I agree with Huda and Naeem. C alone is determining the outcome. However, the influence of C on the outcome is not entirely a direct influence; it is at least partially accomplished INdirectly through C's effects on A and B and, in turn, their effects on the outcome. There is apparently NO additional influence of A or B beyond their role as intermediaries for C. Of course, all of this presumes that influences are linear, no important fourth factor D, etc., etc.

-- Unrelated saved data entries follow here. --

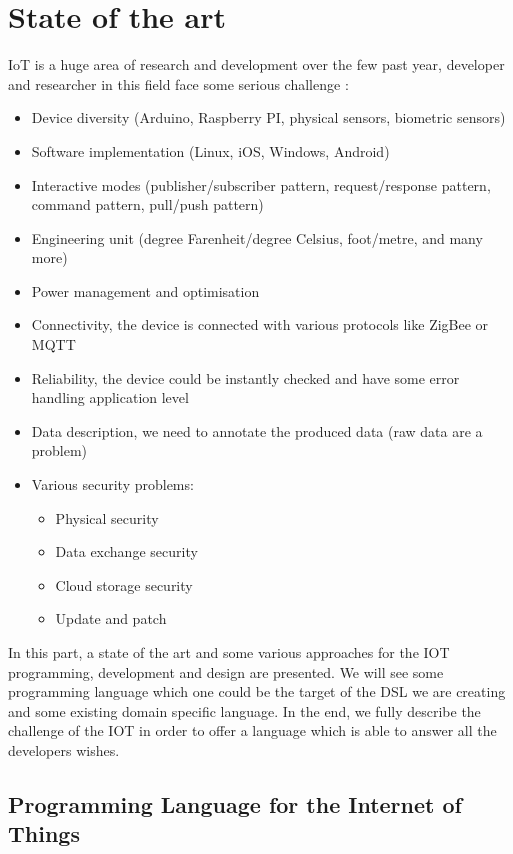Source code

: \chapter{State of the art}

IoT is a huge area of research and development over the few past year,
developer and researcher in this field face some serious challenge
\cite{DBLP:conf/mipro/2015}\cite{Gubbi20131645}\cite{bendickson2016}:

\begin{itemize}
\item Device diversity (Arduino, Raspberry PI, physical sensors, biometric
sensors)
\item Software implementation (Linux, iOS, Windows, Android)
\item Interactive modes (publisher/subscriber pattern, request/response
pattern, command pattern, pull/push pattern)
\item Engineering unit (degree Farenheit/degree Celsius, foot/metre, and
many more)
\item Power management and optimisation
\item Connectivity, the device is connected with various protocols like ZigBee
or MQTT
\item Reliability, the device could be instantly checked and have some error
handling application level
\item Data description, we need to annotate the produced data (raw data are a problem)
\item Various security problems:
  \begin{itemize}
  \item Physical security
  \item Data exchange security
  \item Cloud storage security
  \item Update and patch
  \end{itemize}
\end{itemize}

In this part, a state of the art and some various approaches for the
IOT programming, development and design are presented. We will see some
programming language which one could be the target of the DSL we are creating
and some existing domain specific language. In the end, we fully describe the
challenge of the IOT in order to offer a language which is able to answer all
the developers wishes.

\section{Programming Language for the Internet of Things}
\label{sec:proglang-for-iot}

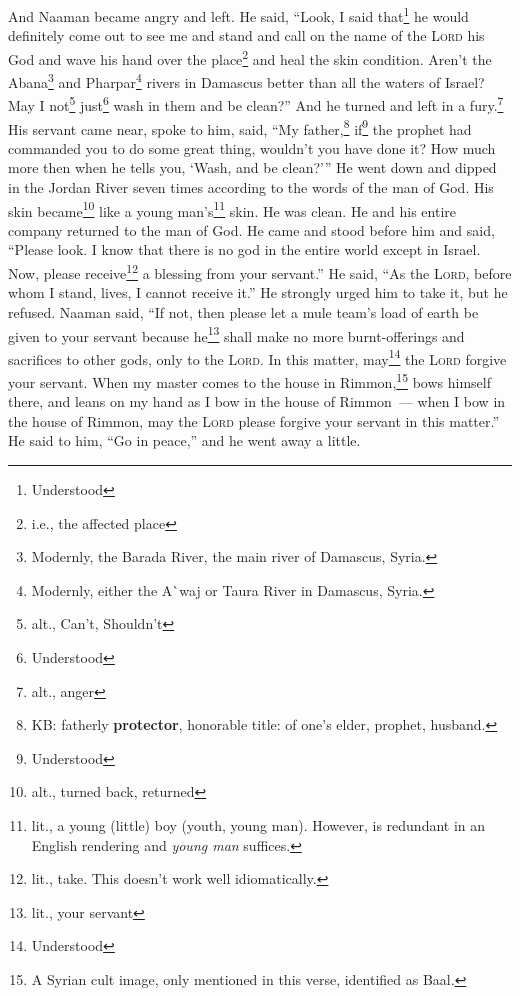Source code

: \begin{inparaenum}
     And Naaman became angry and left. He said, ``Look, I said that\footnote{Understood} he would definitely come out to see me and stand and call on the name of the \textsc{Lord} his God and wave his hand over the place\footnote{i.e., the affected place} and heal the skin condition.%
     Aren't the Abana\footnote{Modernly, the Barada River, the main river of Damascus, Syria.} and Pharpar\footnote{Modernly, either the A\`{}waj or Taura River in Damascus, Syria.} rivers in Damascus better than all the waters of Israel? May I not\footnote{alt., Can't, Shouldn't} just\footnote{Understood} wash in them and be clean?'' And he turned and left in a fury.\footnote{alt., anger}%
     His servant came near, spoke to him, said, ``My father,\footnote{KB: fatherly \textbf{protector}, honorable title: of one's elder, prophet, husband.} if\footnote{Understood} the prophet had commanded you to do some great thing, wouldn't you have done it? How much more then when he tells you, `Wash, and be clean?'\thinspace''%
     He went down and dipped in the Jordan River seven times according to the words of the man of God. His skin became\footnote{alt., turned back, returned} like a young man's\footnote{lit., a young (little) boy (youth, young man). However,  is redundant in an English rendering and \textit{young man} suffices.} skin. He was clean.%
     He and his entire company returned to the man of God. He came and stood before him and said, ``Please look. I know that there is no god in the entire world except in Israel. Now, please receive\footnote{lit., take. This doesn't work well idiomatically.} a blessing from your servant.''%
     He said, ``As the \textsc{Lord}, before whom I stand, lives, I cannot receive it.'' He strongly urged him to take it, but he refused.%
     Naaman said, ``If not, then please let a mule team's load of earth be given to your servant because he\footnote{lit., your servant} shall make no more burnt-offerings and sacrifices to other gods, only to the \textsc{Lord}.%
     In this matter, may\footnote{Understood} the \textsc{Lord} forgive your servant. When my master comes to the house in Rimmon,\footnote{A Syrian cult image, only mentioned in this verse, identified as Baal.} bows himself there, and leans on my hand as I bow in the house of Rimmon~--- when I bow in the house of Rimmon, may the \textsc{Lord} please forgive your servant in this matter.''%
     He said to him, ``Go in peace,'' and he went away a little.%
    

\end{inparaenum}

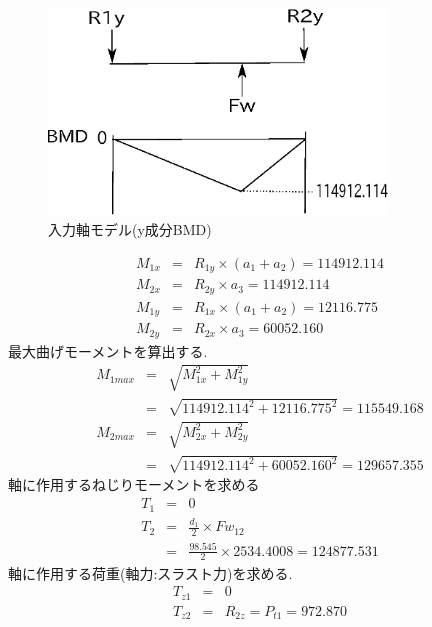 \begin{figure}[htbp]
\begin{center}
\includegraphics[width=9cm]{../picture/jiku13.eps}
\end{center}
\caption{入力軸モデル(y成分BMD)}
\end{figure}
\begin{eqnarray}
M_{1x} &=& R_{1y} \times (a_1+a_2)=114912.114\\
M_{2x} &=& R_{2y} \times a_3=114912.114\\
M_{1y} &=& R_{1x} \times (a_1+a_2)=12116.775\\
M_{2y} &=& R_{2x} \times a_3=60052.160
\end{eqnarray}
最大曲げモーメントを算出する.
\begin{eqnarray}
M_{1max} &=& \sqrt {M_{1x}^2+M_{1y}^2}\\
         &=& \sqrt {114912.114^2+12116.775^2}=115549.168\\
M_{2max} &=& \sqrt {M_{2x}^2+M_{2y}^2}\\
         &=& \sqrt {114912.114^2+60052.160^2}=129657.355
\end{eqnarray}
軸に作用するねじりモーメントを求める
\begin{eqnarray}
T_{1} &=& 0\\
T_{2} &=& \frac{d_1}{2} \times Fw_{12}\\
      &=& \frac{98.545}{2} \times 2534.4008 = 124877.531
\end{eqnarray}
軸に作用する荷重(軸力:スラスト力)を求める.
\begin{eqnarray}
T_{z1} &=& 0\\
T_{z2} &=& R_{2z} = P_{t1} = 972.870
\end{eqnarray}
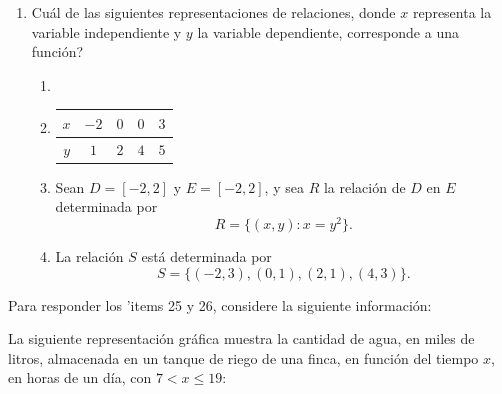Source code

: \documentclass[12pt]{article}
\begin{document}
\begin{enumerate}[label=\textbf{\arabic*.}, start=24, itemsep=2.5cm]

\Needspace{0.92\textheight}
\item
\textquestiondown Cu\'al de las siguientes representaciones de relaciones, donde $x$ representa la variable independiente y $y$ la variable dependiente, corresponde a una funci\'on?

\begin{enumerate}[label=\Alph*), itemsep=0.45cm, topsep=5pt, parsep=0pt]

\item
{}

\item
\renewcommand{\arraystretch}{1.45}
\begin{tabular}{|c|c|c|c|c|}
  \hline
  $x$ & $-2$ & $0$ & $0$ & $3$ \\ \hline
  $y$ & $1$ & $2$ & $4$ & $5$ \\ \hline
\end{tabular}

\item
Sean $D=[-2,2]$ y $E=[-2,2]$, y sea $R$ la relaci\'on de $D$ en $E$ determinada por
\[
  R=\{(x,y):x=y^2\}.
\]

\item
La relaci\'on $S$ est\'a determinada por
\[
  S=\{(-2,3),(0,1),(2,1),(4,3)\}.
\]

\end{enumerate}

\end{enumerate}

\newpage

\noindent Para responder los 'items 25 y 26, considere la siguiente informaci\'on:

La siguiente representaci\'on gr\'afica muestra la cantidad de agua, en miles de litros, almacenada en un tanque de riego de una finca, en funci\'on del tiempo $x$, en horas de un d\'ia, con $7<x\leq 19$:
\end{document}
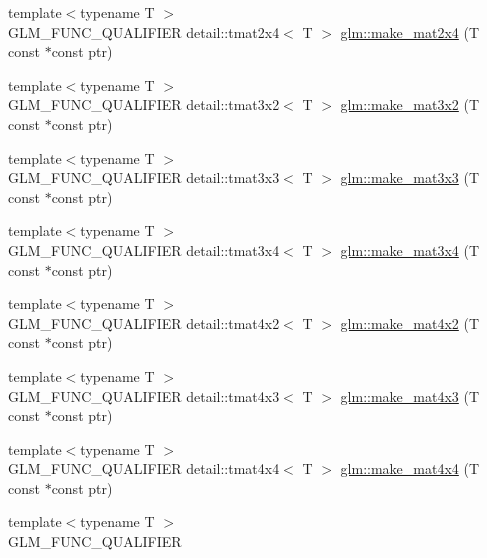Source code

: \begin{DoxyCompactItemize}
\item 
{\footnotesize template$<$typename T $>$ }\\\-G\-L\-M\-\_\-\-F\-U\-N\-C\-\_\-\-Q\-U\-A\-L\-I\-F\-I\-E\-R \*
detail\-::tmat2x4$<$ \-T $>$ \hyperlink{group__gtc__type__ptr_gad964b2474436360ad7ddc72476cd825d}{glm\-::make\-\_\-mat2x4} (\-T const $\ast$const ptr)
\item 
{\footnotesize template$<$typename T $>$ }\\\-G\-L\-M\-\_\-\-F\-U\-N\-C\-\_\-\-Q\-U\-A\-L\-I\-F\-I\-E\-R \*
detail\-::tmat3x2$<$ \-T $>$ \hyperlink{group__gtc__type__ptr_ga860ede9212a7fe27f6e0819a6751bd65}{glm\-::make\-\_\-mat3x2} (\-T const $\ast$const ptr)
\item 
{\footnotesize template$<$typename T $>$ }\\\-G\-L\-M\-\_\-\-F\-U\-N\-C\-\_\-\-Q\-U\-A\-L\-I\-F\-I\-E\-R \*
detail\-::tmat3x3$<$ \-T $>$ \hyperlink{group__gtc__type__ptr_ga4a59d30459cfd98f66678298509ad6db}{glm\-::make\-\_\-mat3x3} (\-T const $\ast$const ptr)
\item 
{\footnotesize template$<$typename T $>$ }\\\-G\-L\-M\-\_\-\-F\-U\-N\-C\-\_\-\-Q\-U\-A\-L\-I\-F\-I\-E\-R \*
detail\-::tmat3x4$<$ \-T $>$ \hyperlink{group__gtc__type__ptr_ga56f6c18963f12ff629528a5a38220f84}{glm\-::make\-\_\-mat3x4} (\-T const $\ast$const ptr)
\item 
{\footnotesize template$<$typename T $>$ }\\\-G\-L\-M\-\_\-\-F\-U\-N\-C\-\_\-\-Q\-U\-A\-L\-I\-F\-I\-E\-R \*
detail\-::tmat4x2$<$ \-T $>$ \hyperlink{group__gtc__type__ptr_ga8d47171932ef5a9e01532a0826fac8dd}{glm\-::make\-\_\-mat4x2} (\-T const $\ast$const ptr)
\item 
{\footnotesize template$<$typename T $>$ }\\\-G\-L\-M\-\_\-\-F\-U\-N\-C\-\_\-\-Q\-U\-A\-L\-I\-F\-I\-E\-R \*
detail\-::tmat4x3$<$ \-T $>$ \hyperlink{group__gtc__type__ptr_ga7cb5d674738de1fba4d25d846045605c}{glm\-::make\-\_\-mat4x3} (\-T const $\ast$const ptr)
\item 
{\footnotesize template$<$typename T $>$ }\\\-G\-L\-M\-\_\-\-F\-U\-N\-C\-\_\-\-Q\-U\-A\-L\-I\-F\-I\-E\-R \*
detail\-::tmat4x4$<$ \-T $>$ \hyperlink{group__gtc__type__ptr_ga06ffad3cc8cbf921588f48037f1e1a2a}{glm\-::make\-\_\-mat4x4} (\-T const $\ast$const ptr)
\item 
{\footnotesize template$<$typename T $>$ }\\\-G\-L\-M\-\_\-\-F\-U\-N\-C\-\_\-\-Q\-U\-A\-L\-I\-F\-I\-E\-R \*

\end{DoxyCompactItemize}
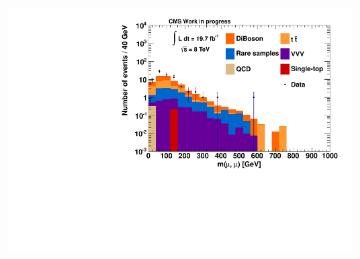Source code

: \begin{figure}[htb!]
  \centering
  \begin{subfigure}[b]{0.495\textwidth}
    \centering
    \includegraphics[width=\textwidth]{plots/CR6_m_mumu_nofakes.pdf}
    \caption{\label{fig:CRBVC_m_mumu_nofakes}}
  \end{subfigure}


\end{figure}
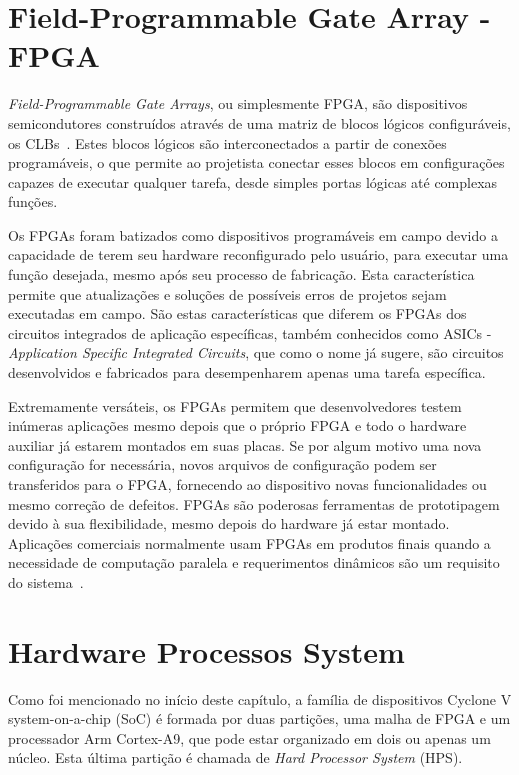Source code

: 
\section{Field-Programmable Gate Array - FPGA}
\textit{Field-Programmable Gate Arrays}, ou simplesmente FPGA, são dispositivos semicondutores construídos através de uma matriz de blocos lógicos configuráveis, os CLBs~\cite{FPGAXilinx}. Estes blocos lógicos são interconectados a partir de conexões programáveis, o que permite ao projetista conectar esses blocos em configurações capazes de executar qualquer tarefa, desde simples portas lógicas até complexas funções.

Os FPGAs foram batizados como dispositivos programáveis em campo devido a capacidade de terem seu hardware reconfigurado pelo usuário, para executar uma função desejada, mesmo após seu processo de fabricação. Esta característica permite que atualizações e soluções de possíveis erros de projetos sejam executadas em campo. São estas características que diferem os FPGAs dos circuitos integrados de aplicação específicas, também conhecidos como ASICs - \textit{Application Specific Integrated Circuits}, que como o nome já sugere, são circuitos desenvolvidos e fabricados para desempenharem apenas uma tarefa específica.

Extremamente versáteis, os FPGAs permitem que desenvolvedores testem inúmeras aplicações mesmo depois que o próprio FPGA e todo o hardware auxiliar já estarem montados em suas placas. Se por algum motivo uma nova configuração for necessária, novos arquivos de configuração podem ser transferidos para o FPGA, fornecendo ao dispositivo novas funcionalidades ou mesmo correção de defeitos. FPGAs são poderosas ferramentas de prototipagem devido à sua flexibilidade, mesmo depois do hardware já estar montado. Aplicações comerciais normalmente usam FPGAs em produtos finais quando a necessidade de computação paralela e requerimentos dinâmicos são um requisito do sistema~\cite{FPGAarm}.



\section{Hardware Processos System}
Como foi mencionado no início deste capítulo, a família de dispositivos Cyclone V system-on-a-chip (SoC) é formada por duas partições, uma malha de FPGA e um processador Arm Cortex-A9, que pode estar organizado em dois ou apenas um núcleo. Esta última partição é chamada de \textit{Hard Processor System} (HPS).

I agree with the last comment and the punt of variance explained by the third variable should be sufficient to give conclusion about the contribution of each ither variables.

Do we know what the response variable is?

Test a situation that will give big difference with two models and you will see where the truth is

Are your 3 variables continuous variables?

If so, I think you have to go back and start to find the "functional form" of each of your variables independently. It seems to me you have just assumed linear effect of all three variables.

This is probably not true.

I suggest you split each variable in equidistant intervals, ex 5 intervals. First thing is to plot the regression estimates for the intervals against their interval number to see if the effects look linear. If not, you might have to include a quadratic term, square root, log, exp , etc . Alternatively you can get at an indication of the functional form using fractional polynomial regression.

When you have found a satisfying expression for each of your 3 variables then you can proceed to multi-variable regression, possible with the inclusions of some interaction terms between the 3 variables.

Then you might still get similar results as those you presented in the first place, but now on more solid ground.

Regards Kim

Are you certain your predictors are exogenous? Should any of your predictors be endogenous, the resulting parameter estimates will be biased and potentially uninterpretable. This can be determined using specification tests (e.g., the Hausman test). Should you discover that you've added an endogenous predictor, regression methods like two-stage least-squares regression or judiciously-applied structural equation modeling should help you reduce the degree of bias in your parameter estimates.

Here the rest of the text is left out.